ABOUT THIS EXERCISE — Write only the number of lines in the entries below that contain the word "cuando".

Plain-text document sources
=-=-=

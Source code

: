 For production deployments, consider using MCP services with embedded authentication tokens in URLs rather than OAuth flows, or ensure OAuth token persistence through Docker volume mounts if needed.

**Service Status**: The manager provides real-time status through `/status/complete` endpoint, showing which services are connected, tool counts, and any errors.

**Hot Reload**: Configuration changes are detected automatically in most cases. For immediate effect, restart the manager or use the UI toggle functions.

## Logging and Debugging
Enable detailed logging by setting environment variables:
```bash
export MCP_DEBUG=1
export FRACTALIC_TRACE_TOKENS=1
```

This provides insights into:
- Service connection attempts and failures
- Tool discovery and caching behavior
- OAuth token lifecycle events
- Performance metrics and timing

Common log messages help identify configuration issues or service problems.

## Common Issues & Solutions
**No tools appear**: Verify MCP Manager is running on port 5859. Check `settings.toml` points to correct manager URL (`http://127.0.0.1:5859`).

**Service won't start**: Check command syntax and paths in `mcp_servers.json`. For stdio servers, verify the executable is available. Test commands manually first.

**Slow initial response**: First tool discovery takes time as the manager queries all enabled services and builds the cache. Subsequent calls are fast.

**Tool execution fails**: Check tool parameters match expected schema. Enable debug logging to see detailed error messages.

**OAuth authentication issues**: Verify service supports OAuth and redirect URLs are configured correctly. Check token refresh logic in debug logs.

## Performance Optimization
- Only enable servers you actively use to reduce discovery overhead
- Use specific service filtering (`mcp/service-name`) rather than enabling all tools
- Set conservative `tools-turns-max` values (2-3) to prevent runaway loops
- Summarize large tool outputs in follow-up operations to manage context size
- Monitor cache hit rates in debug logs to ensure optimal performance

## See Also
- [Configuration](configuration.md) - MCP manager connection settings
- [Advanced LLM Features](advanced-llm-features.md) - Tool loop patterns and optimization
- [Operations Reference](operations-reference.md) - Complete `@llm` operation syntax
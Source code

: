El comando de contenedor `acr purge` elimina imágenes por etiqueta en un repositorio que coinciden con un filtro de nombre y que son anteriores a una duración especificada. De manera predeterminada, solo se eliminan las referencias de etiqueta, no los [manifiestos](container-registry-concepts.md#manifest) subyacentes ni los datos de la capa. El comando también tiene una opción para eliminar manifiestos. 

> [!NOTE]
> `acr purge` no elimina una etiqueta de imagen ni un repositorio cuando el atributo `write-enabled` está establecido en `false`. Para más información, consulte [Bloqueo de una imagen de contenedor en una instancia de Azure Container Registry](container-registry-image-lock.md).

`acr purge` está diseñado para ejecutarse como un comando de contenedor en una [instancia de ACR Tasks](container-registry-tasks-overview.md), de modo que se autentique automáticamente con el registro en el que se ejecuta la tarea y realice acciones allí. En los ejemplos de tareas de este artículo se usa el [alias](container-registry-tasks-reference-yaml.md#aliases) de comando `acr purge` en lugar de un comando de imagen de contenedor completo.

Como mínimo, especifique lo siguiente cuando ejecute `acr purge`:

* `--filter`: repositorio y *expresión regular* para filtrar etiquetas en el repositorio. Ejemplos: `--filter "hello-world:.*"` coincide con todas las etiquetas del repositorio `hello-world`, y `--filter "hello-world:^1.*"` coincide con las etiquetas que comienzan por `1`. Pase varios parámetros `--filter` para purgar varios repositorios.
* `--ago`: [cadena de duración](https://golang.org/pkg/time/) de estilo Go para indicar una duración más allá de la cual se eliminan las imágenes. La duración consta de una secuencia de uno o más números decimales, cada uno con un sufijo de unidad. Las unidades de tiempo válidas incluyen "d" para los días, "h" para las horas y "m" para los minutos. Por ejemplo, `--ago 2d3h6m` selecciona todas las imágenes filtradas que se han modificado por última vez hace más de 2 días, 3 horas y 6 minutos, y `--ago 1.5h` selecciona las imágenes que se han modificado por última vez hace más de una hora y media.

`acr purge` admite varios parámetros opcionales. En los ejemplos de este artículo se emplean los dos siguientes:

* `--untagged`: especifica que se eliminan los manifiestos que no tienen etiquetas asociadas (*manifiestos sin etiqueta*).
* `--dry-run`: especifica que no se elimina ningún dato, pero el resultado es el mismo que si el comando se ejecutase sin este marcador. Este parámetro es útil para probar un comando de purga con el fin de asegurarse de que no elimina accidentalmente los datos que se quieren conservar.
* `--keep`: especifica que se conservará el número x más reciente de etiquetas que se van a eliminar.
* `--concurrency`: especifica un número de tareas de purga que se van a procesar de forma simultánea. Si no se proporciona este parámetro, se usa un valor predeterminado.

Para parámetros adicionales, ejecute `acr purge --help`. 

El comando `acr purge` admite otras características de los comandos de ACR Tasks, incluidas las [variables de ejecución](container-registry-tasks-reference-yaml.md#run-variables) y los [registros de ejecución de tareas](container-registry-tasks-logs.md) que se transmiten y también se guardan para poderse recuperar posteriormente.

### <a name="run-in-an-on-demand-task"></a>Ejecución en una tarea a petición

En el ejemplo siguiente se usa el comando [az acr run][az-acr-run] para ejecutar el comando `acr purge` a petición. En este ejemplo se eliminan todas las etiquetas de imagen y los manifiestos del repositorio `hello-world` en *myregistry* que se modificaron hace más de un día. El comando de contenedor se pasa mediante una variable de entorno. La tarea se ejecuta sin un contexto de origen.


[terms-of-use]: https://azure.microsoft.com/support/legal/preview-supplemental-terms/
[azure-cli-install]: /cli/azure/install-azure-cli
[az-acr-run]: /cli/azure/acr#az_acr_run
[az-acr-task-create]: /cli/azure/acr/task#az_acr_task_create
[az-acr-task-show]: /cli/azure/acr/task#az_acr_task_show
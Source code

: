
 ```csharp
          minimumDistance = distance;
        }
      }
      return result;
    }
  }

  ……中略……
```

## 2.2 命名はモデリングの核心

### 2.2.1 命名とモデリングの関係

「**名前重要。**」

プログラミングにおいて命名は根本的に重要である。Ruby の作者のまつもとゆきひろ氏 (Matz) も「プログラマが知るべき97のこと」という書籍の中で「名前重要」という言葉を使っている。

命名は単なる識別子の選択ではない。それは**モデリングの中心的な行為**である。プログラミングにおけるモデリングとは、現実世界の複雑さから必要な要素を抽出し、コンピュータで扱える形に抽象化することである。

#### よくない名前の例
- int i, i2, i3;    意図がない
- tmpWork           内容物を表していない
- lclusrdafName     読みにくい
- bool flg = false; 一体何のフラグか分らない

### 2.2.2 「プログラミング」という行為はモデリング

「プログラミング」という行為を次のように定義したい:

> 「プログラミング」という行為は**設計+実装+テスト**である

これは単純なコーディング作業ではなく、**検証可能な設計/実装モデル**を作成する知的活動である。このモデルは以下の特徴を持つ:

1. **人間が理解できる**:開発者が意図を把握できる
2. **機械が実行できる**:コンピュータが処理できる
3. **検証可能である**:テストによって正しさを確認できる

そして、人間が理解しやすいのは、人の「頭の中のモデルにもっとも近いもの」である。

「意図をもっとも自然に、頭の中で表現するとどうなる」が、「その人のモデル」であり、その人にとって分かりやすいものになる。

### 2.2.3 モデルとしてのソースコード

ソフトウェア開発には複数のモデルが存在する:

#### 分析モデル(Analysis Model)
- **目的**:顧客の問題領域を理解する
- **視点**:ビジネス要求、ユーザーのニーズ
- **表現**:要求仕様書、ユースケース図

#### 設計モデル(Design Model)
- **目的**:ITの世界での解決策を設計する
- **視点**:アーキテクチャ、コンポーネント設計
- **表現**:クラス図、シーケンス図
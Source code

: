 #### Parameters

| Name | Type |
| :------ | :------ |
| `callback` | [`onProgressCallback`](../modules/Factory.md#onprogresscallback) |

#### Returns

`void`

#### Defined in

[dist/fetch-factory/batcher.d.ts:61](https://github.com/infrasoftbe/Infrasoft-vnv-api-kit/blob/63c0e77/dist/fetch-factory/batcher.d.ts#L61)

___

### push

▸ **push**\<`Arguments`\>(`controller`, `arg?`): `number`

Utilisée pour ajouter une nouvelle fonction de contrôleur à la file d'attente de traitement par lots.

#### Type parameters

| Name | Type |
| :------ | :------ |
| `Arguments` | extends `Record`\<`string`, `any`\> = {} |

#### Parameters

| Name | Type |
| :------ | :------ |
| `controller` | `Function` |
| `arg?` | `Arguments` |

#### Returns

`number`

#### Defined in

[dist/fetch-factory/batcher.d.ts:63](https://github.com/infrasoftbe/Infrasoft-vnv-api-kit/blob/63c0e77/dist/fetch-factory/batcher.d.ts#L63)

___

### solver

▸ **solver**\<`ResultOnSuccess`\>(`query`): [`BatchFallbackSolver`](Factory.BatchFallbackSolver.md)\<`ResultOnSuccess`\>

=-=-=

WRITTEN SOLUTION — 2